“OrganMatch is a lifechanging experience – everything we do in OrganMatch impacts someone’s life … This is a new life for a transplant recipient, to be off dialysis and have a functioning kidney.” 

That’s how Narelle Watson, National Manager of OrganMatch at the Australian Red Cross Lifeblood describes the work of Australia’s world class clinical transplant system which facilitates the matching of recipients and donors for organ transplantation.  

In the five years since OrganMatch launched, thousands of organ recipients and donors have been successfully matched, resulting in lifesaving transplants. 

OrganMatch went live in 2019 after funding was allocated to replace the previous National Organ Matching System (NOMS), a relational database that was coming to the end of its useful life and had some limitations including the fact it was only available to the tissue-typing labs and did not provide any access for the clinicians involved in transplants. 

“With the go-live of OrganMatch it was the first time we had a truly national system, and with AWS cloud underpinning it, it was secure, scalable and highly available.” 

Where NOMS was a lab system only, OrganMatch provides much greater access and transparency, connecting clinicians, tissue-typing laboratories and donation coordination agencies with each other using real-time data. 

Donor dashboard screenshot
The OrganMatch Transplantation Portal enables clinicians, surgeons and transplant coordinators to easily access and navigate patient data.

“OrganMatch provides a transplantation portal for clinicians and people involved in donation coordination, and a donation portal so donation agencies can log in and get more information.” 

Since 2017, Datacom has been privileged to work alongside the Australian Red Cross Lifeblood as the technical team helping to bring OrganMatch to life and refine the critical matching and allocation algorithms that underpin the system.  

Today, this system supports over 100 solid organ transplants every month and the use of near real-time access to data analytics supports critical decisions that contribute to successful transplant outcomes. 

Powerful algorithms

The foundation for successful transplants is matching the right donor and recipient. 

Humans have complex immune system designed to protect them from viruses and other foreign bodies that can make them ill.  

“A transplant goes against all of that, where we are purposely introducing another person’s organs into our bodies.
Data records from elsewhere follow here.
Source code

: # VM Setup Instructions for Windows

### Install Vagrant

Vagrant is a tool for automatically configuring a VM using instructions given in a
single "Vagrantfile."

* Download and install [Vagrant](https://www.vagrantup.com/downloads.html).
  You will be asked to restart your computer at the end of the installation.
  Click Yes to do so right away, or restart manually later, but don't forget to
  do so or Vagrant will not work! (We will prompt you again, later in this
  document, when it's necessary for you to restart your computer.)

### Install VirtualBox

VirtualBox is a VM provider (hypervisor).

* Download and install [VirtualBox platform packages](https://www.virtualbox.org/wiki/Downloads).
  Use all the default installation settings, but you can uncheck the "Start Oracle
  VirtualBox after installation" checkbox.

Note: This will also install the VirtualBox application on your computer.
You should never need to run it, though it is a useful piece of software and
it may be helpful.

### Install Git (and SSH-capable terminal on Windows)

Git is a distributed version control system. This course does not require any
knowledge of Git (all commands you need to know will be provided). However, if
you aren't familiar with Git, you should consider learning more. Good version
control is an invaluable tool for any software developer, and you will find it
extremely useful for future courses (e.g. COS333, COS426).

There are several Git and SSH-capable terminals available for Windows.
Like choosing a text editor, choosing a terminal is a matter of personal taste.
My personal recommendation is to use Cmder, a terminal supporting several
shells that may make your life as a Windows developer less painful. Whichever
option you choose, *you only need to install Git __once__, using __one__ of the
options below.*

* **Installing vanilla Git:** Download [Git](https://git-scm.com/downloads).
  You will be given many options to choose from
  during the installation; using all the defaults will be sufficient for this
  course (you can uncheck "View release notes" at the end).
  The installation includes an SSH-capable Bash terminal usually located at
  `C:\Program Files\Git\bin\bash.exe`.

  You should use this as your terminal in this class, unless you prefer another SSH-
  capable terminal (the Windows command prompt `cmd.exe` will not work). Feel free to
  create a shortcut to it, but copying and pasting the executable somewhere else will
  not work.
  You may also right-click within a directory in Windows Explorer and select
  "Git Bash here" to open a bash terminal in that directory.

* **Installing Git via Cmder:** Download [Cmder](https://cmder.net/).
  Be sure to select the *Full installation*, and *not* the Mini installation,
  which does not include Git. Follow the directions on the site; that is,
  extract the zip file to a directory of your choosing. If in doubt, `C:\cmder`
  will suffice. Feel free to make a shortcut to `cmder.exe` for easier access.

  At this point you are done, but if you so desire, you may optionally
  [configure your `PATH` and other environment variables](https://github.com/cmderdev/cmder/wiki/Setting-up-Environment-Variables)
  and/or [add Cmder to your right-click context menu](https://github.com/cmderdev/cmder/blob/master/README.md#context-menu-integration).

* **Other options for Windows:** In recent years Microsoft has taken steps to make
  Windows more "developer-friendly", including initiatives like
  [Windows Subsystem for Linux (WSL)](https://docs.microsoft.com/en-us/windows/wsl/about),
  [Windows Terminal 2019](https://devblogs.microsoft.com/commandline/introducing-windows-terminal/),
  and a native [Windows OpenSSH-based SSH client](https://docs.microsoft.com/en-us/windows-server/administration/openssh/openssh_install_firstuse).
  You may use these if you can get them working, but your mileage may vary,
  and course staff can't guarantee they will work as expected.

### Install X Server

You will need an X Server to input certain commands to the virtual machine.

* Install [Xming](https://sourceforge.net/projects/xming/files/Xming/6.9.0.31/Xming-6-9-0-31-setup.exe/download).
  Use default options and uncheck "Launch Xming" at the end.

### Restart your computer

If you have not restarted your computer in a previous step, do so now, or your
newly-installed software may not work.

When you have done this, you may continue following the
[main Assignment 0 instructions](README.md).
So compatibility testing is absolutely critical for transplants and OrganMatch is the tool that the tissue-typing labs use to do this,” says Watson.  

Infographic
The algorithms underpinning OrganMatch need to factor in multiple complex variables to identify the best donor-recipient match and support successful transplant outcomes.
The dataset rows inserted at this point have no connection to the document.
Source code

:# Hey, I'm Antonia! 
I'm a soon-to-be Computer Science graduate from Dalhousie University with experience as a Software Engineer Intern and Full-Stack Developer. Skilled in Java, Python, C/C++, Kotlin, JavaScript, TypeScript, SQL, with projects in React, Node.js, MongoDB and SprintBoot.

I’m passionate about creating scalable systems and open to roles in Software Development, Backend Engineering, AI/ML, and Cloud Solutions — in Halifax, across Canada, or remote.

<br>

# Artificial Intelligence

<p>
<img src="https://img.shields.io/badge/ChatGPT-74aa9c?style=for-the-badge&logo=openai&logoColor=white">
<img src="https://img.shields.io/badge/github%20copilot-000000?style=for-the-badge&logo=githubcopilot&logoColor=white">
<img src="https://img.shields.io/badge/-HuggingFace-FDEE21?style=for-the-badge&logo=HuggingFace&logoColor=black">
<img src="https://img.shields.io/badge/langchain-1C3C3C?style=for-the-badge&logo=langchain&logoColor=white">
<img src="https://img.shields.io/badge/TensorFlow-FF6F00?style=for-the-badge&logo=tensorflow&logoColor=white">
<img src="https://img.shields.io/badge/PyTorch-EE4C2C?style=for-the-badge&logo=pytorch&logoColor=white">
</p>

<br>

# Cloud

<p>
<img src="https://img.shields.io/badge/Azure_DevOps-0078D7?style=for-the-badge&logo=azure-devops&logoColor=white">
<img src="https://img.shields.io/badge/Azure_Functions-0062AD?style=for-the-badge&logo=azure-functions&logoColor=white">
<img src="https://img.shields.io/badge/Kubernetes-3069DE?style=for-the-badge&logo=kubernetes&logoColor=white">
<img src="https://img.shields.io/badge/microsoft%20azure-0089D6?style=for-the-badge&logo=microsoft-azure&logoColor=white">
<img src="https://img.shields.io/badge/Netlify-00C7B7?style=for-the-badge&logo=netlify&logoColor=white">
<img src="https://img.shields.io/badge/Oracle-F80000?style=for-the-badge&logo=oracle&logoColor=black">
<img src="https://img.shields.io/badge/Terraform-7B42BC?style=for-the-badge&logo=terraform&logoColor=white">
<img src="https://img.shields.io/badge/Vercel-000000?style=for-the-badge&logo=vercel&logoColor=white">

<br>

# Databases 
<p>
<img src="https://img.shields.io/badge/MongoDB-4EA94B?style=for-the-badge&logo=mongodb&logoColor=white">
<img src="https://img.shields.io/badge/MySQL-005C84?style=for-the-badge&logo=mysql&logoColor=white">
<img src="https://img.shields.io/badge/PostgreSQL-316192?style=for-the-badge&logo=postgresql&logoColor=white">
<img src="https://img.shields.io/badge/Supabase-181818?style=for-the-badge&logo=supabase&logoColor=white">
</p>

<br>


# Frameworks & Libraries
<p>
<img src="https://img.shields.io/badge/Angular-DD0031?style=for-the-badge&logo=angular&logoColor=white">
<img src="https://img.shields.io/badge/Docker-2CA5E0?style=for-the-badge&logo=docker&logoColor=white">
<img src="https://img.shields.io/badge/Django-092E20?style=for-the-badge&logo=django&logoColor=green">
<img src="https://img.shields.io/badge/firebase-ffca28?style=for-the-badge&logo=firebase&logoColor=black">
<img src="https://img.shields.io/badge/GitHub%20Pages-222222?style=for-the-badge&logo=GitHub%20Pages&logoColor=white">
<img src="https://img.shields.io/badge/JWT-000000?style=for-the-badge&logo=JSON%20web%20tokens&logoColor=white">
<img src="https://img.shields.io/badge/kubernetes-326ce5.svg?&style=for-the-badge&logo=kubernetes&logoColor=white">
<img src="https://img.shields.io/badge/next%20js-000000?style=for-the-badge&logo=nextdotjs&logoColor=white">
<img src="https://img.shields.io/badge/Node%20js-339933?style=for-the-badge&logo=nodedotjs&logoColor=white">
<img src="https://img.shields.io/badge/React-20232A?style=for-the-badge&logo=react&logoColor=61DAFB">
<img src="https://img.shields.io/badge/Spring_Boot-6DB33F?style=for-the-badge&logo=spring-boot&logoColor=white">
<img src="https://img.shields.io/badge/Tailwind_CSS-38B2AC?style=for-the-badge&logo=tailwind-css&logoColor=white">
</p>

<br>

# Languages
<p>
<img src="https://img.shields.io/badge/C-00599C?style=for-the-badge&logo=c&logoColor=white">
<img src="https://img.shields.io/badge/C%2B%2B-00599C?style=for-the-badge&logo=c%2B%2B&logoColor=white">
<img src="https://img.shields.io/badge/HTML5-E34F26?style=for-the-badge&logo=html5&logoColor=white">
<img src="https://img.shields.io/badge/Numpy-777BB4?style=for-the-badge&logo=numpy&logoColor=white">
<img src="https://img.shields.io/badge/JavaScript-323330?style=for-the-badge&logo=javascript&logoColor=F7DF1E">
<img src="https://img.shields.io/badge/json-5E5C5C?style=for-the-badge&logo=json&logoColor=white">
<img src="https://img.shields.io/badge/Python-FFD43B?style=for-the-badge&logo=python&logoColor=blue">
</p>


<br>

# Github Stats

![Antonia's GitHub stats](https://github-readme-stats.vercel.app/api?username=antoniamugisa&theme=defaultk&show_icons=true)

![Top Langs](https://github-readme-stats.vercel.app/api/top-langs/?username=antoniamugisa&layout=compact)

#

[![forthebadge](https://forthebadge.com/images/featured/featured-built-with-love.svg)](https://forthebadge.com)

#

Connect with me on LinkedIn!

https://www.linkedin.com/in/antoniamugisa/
“OrganMatch has to deliver optimal immunological matching and best practice allocation processes when assessing compatibility for solid organ transplantation.” 
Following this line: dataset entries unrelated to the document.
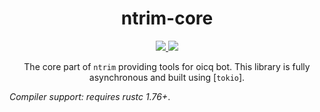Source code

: <div align="center">
  <h1>ntrim-core</h1>
  <a href="LICENSE">
    <img src="https://img.shields.io/badge/license-MIT-blue.svg">
    <img src="https://img.shields.io/badge/license-Apache 2.0-blue.svg">
  </a>

The core part of `ntrim` providing tools for oicq bot. This library is fully asynchronous and built using [`tokio`].
</div>

_Compiler support: requires rustc 1.76+_.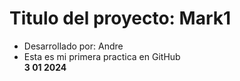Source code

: # Titulo del proyecto: Mark1

- Desarrollado por: Andre
- Esta es mi primera practica en GitHub
  <br>
  <strong>3 01 2024</strong>
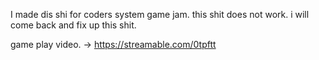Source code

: I made dis shi for coders system game jam.
this shit does not work.
i will come back and fix up this shit.

game play video. -> https://streamable.com/0tpftt
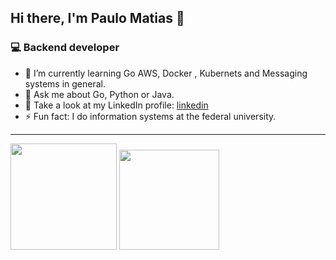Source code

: ## Hi there, I'm Paulo Matias 👋

### 💻 Backend developer

- :beaver:	I’m currently learning Go AWS, Docker , Kubernets and Messaging systems in general.
- 💬 Ask me about Go, Python or Java.
-  :busts_in_silhouette:  Take a look at my LinkedIn profile: [linkedin](https://www.linkedin.com/in/paulo-gabriel-gomes-matias-969b041b8/)
- ⚡ Fun fact: I do information systems at the federal university.

<hr />


<div>
 <img height="170em" src="https://github-readme-stats.vercel.app/api?username=pgabrieldev&layout=compact&show_icons=true&theme=dark" />
 <img height="160em" src="https://github-readme-stats.vercel.app/api/top-langs/?username=pgabrieldev&layout=compact&langs_count=6&theme=dark&hide=scss,tex,makefile" />
</div>

<!--
-->
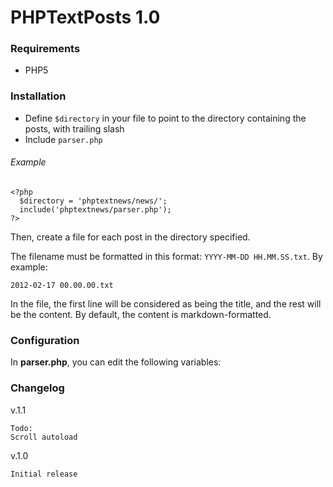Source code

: # PHPTextPosts 1.0

### Requirements

* PHP5

### Installation

* Define `$directory` in your file to point to the directory containing the posts, with trailing slash
* Include `parser.php`

###### Example

	<?php
	  $directory = 'phptextnews/news/';
	  include('phptextnews/parser.php');
	?>


Then, create a file for each post in the directory specified.

The filename must be formatted in this format: `YYYY-MM-DD HH.MM.SS.txt`. By example:

    2012-02-17 00.00.00.txt

In the file, the first line will be considered as being the title, and the rest will be the content. By default, the content is markdown-formatted.
	  
### Configuration

In **parser.php**, you can edit the following variables:

### Changelog

v.1.1

	Todo: 
	Scroll autoload
	

v.1.0

	Initial release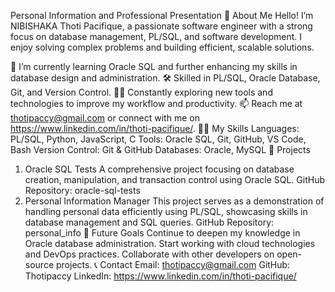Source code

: Personal Information and Professional Presentation
👋 About Me
Hello! I’m NIBISHAKA Thoti Pacifique, a passionate software engineer with a strong focus on database management, PL/SQL, and software development. I enjoy solving complex problems and building efficient, scalable solutions.

🌱 I’m currently learning Oracle SQL and further enhancing my skills in database design and administration.
🛠️ Skilled in PL/SQL, Oracle Database, Git, and Version Control.
👨‍💻 Constantly exploring new tools and technologies to improve my workflow and productivity.
📫 Reach me at thotipaccy@gmail.com or connect with me on https://www.linkedin.com/in/thoti-pacifique/.
🧑‍💻 My Skills
Languages: PL/SQL, Python, JavaScript, C
Tools: Oracle SQL, Git, GitHub, VS Code, Bash
Version Control: Git & GitHub
Databases: Oracle, MySQL
📂 Projects
1. Oracle SQL Tests
A comprehensive project focusing on database creation, manipulation, and transaction control using Oracle SQL.
GitHub Repository: oracle-sql-tests
2. Personal Information Manager
This project serves as a demonstration of handling personal data efficiently using PL/SQL, showcasing skills in database management and SQL queries.
GitHub Repository: personal_info
🚀 Future Goals
Continue to deepen my knowledge in Oracle database administration.
Start working with cloud technologies and DevOps practices.
Collaborate with other developers on open-source projects.
📞 Contact
Email: thotipaccy@gmail.com
GitHub: Thotipaccy
LinkedIn: https://www.linkedin.com/in/thoti-pacifique/
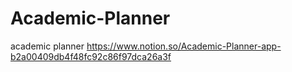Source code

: # Academic-Planner
academic planner
https://www.notion.so/Academic-Planner-app-b2a00409db4f48fc92c86f97dca26a3f
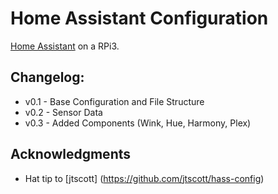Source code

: 
# Home Assistant Configuration
[Home Assistant](https://home-assistant.io/) on a RPi3.

## Changelog:

* v0.1 - Base Configuration and File Structure
* v0.2 - Sensor Data
* v0.3 - Added Components (Wink, Hue, Harmony, Plex)


## Acknowledgments

* Hat tip to [jtscott] (https://github.com/jtscott/hass-config)
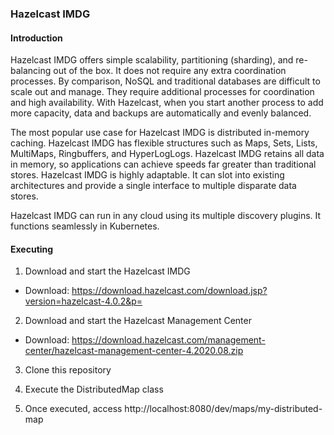 ### Hazelcast IMDG 


#### Introduction

Hazelcast IMDG offers simple scalability, partitioning (sharding), and re-balancing out of the box. It does not require any extra coordination processes. By comparison, NoSQL and traditional databases are difficult to scale out and manage. They require additional processes for coordination and high availability. With Hazelcast, when you start another process to add more capacity, data and backups are automatically and evenly balanced.

The most popular use case for Hazelcast IMDG is distributed in-memory caching. Hazelcast IMDG has flexible structures such as Maps, Sets, Lists, MultiMaps, Ringbuffers, and HyperLogLogs. Hazelcast IMDG retains all data in memory, so applications can achieve speeds far greater than traditional stores. Hazelcast IMDG is highly adaptable. It can slot into existing architectures and provide a single interface to multiple disparate data stores.

Hazelcast IMDG can run in any cloud using its multiple discovery plugins. It functions seamlessly in Kubernetes.

#### Executing

1) Download and start the Hazelcast IMDG 
- Download: https://download.hazelcast.com/download.jsp?version=hazelcast-4.0.2&p=

2) Download and start the Hazelcast Management Center
- Download: https://download.hazelcast.com/management-center/hazelcast-management-center-4.2020.08.zip

3) Clone this repository

4) Execute the DistributedMap class

5) Once executed, access http://localhost:8080/dev/maps/my-distributed-map
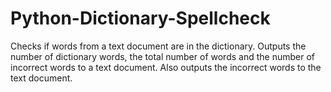 # Python-Dictionary-Spellcheck
Checks if words from a text document are in the dictionary. 
Outputs the number of dictionary words, the total number of words and the number of incorrect words to a text document. 
Also outputs the incorrect words to the text document.
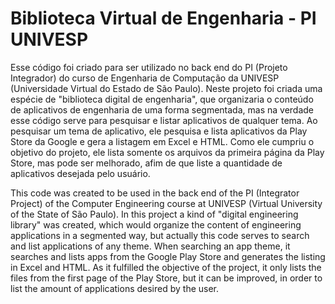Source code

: # Biblioteca Virtual de Engenharia - PI UNIVESP
Esse código foi criado para ser utilizado no back end do PI (Projeto Integrador) do curso de Engenharia de Computação da UNIVESP (Universidade Virtual do Estado de São Paulo).
Neste projeto foi criada uma espécie de "biblioteca digital de engenharia", que organizaria o conteúdo de aplicativos de engenharia de uma forma segmentada, mas na verdade esse código serve para pesquisar e listar aplicativos de qualquer tema.
Ao pesquisar um tema de aplicativo, ele pesquisa e lista aplicativos da Play Store da Google e gera a listagem em Excel e HTML.
Como ele cumpriu o objetivo do projeto, ele lista somente os arquivos da primeira página da Play Store, mas pode ser melhorado, afim de que liste a quantidade de aplicativos desejada pelo usuário.

This code was created to be used in the back end of the PI (Integrator Project) of the Computer Engineering course at UNIVESP (Virtual University of the State of São Paulo).
In this project a kind of "digital engineering library" was created, which would organize the content of engineering applications in a segmented way, but actually this code serves to search and list applications of any theme.
When searching an app theme, it searches and lists apps from the Google Play Store and generates the listing in Excel and HTML.
As it fulfilled the objective of the project, it only lists the files from the first page of the Play Store, but it can be improved, in order to list the amount of applications desired by the user.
The algorithm needs to factor in multiple complex variables to identify the best match and reduce the risk of acute rejection. 

“Using OrganMatch we can pull an initial list of patients that are compatible for transplant in under 30 seconds. With the old system this process used to take upwards of five minutes, and it was working through fewer parameters. Now it takes less than 30 seconds for the algorithm to find these initial matches. It’s an incredible speed.” 

Strong foundations for the future

In the five years since OrganMatch launched, the team behind it have remained focused on driving the best outcomes for organ transplants in Australia and for the donor recipients waiting for these lifechanging surgeries.  

This focus has seen changes and refinements to the algorithms over time, with the goal of achieving greater equity of access to transplantation (for example for sensitised patients and paediatric patients), improved utility of deceased donor kidneys, and improved immunological matches for younger patients to avoid sensitisation that could make future transplants more difficult.  

Datacom continues to be Lifeblood’s technical partner, with agile squads working to deliver enhancements to the OrganMatch application and providing 24/7 AWS infrastructure support including cybersecurity, infrastructure licensing and optimisation services. The agile squads deliver enhancements to the OrganMatch application and infrastructure using code, and these enhancements are run under traffic light systems (red\amber\green) and delivered across UAT to production platforms under version control.
 
“The overwhelming feeling among the team who work on OrganMatch is that it is a privilege to be part of a project that is making such a tangible, positive impact in the lives of so many Australians. Our team is really motivated by the knowledge that our skills and technical expertise are ultimately helping enable the tissue-matching labs, the clinicians, the coordinators and the donor agencies to achieve successful transplant outcomes,” says Gerard Roche, GM Software Engineering at Datacom.  

These days the Lifeblood team and Datacom work in bimonthly sprints and Watson says some relatively small changes can have a big impact on the way OrganMatch works and supports the different groups that use it.  

One recent sprint task enabled the automated input of event outcome data into the transplant portal, ultimately improving processes, reducing admin and data handling, and decreasing workloads. 

Another task has resulted in improvements in registration processes in the transplant portal, allowing patients to be listed more rapidly on the transplant waiting list. 

Reflecting on OrganMatch’s origins and where it is now, Watson says “it was a massive project that went live on time and on budget” and since then it has had a profound impact on transplant rates in Australia and a lifechanging impact for thousands of organ donors and recipients and the people in their lives.